(MATERIAL TO PROCESS Opens)
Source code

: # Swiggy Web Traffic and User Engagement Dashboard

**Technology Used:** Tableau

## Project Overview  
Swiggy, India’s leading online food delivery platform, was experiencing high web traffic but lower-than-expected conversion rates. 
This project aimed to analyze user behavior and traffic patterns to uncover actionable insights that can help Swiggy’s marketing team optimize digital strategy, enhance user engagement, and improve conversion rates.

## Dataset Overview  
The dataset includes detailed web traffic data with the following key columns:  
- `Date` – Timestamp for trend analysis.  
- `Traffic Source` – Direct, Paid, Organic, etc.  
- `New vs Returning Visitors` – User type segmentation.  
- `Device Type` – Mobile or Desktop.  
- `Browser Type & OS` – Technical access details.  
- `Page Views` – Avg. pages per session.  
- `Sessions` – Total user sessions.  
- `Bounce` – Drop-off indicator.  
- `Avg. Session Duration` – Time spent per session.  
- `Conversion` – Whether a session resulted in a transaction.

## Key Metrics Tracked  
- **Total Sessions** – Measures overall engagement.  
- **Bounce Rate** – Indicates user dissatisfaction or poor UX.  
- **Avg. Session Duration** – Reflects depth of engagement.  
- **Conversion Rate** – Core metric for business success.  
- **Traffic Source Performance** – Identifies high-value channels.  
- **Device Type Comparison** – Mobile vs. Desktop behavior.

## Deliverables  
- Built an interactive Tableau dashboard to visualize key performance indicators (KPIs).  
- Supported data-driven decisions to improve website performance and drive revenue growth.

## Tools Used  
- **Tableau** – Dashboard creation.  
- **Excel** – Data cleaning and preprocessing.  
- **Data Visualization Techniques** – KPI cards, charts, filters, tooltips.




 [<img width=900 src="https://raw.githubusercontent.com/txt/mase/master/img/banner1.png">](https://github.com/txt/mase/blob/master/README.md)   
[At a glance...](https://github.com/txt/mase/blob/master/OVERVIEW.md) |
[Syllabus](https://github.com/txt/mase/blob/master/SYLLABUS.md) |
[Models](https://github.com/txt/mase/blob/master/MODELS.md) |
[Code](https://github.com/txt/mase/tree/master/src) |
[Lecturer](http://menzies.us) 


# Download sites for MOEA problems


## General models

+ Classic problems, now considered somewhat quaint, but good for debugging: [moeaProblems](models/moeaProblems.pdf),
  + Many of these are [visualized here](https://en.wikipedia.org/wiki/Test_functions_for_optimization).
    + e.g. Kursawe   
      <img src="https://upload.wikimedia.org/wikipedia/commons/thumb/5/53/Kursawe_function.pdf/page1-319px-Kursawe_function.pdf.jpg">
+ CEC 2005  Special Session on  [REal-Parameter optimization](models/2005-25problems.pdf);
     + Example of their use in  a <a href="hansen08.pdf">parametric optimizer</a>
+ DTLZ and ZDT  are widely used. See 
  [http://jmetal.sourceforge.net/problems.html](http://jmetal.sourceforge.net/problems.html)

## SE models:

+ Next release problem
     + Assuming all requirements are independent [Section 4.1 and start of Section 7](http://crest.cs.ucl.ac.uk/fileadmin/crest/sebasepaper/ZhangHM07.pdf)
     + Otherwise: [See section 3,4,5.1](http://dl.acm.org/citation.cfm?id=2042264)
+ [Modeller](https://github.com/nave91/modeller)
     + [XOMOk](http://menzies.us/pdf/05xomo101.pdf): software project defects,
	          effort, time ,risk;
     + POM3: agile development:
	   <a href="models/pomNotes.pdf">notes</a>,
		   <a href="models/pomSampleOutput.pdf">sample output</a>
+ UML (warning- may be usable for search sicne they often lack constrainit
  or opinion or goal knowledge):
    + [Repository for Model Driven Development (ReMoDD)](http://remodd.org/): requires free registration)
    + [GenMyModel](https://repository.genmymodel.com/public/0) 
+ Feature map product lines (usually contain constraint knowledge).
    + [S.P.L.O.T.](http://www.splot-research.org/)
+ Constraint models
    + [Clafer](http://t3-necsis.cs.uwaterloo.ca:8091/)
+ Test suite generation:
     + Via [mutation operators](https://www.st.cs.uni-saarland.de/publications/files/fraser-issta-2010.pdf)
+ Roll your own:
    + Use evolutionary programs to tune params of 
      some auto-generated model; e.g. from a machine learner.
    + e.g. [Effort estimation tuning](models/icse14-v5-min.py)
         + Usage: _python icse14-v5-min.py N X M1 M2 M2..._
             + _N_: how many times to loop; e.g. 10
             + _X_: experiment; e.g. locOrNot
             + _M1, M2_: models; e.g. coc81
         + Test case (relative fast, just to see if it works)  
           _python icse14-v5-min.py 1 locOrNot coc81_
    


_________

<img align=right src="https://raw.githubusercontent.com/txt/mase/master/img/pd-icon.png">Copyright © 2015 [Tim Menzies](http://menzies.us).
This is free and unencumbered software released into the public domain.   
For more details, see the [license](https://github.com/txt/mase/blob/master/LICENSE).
(MATERIAL TO PROCESS Closes)
### [INSTRUCTIONS FOR THE TASK]
Up to and including the line that contains "Mobile or Desktop.", restate word for word every line of the entries, starting from the first.

### [TASK OUTPUT]
Source code

: # Swiggy Web Traffic and User Engagement Dashboard

**Technology Used:** Tableau

## Project Overview  
Swiggy, India’s leading online food delivery platform, was experiencing high web traffic but lower-than-expected conversion rates. 
This project aimed to analyze user behavior and traffic patterns to uncover actionable insights that can help Swiggy’s marketing team optimize digital strategy, enhance user engagement, and improve conversion rates.

## Dataset Overview  
The dataset includes detailed web traffic data with the following key columns:  
- `Date` – Timestamp for trend analysis.  
- `Traffic Source` – Direct, Paid, Organic, etc.  
- `New vs Returning Visitors` – User type segmentation.  
- `Device Type` – Mobile or Desktop.  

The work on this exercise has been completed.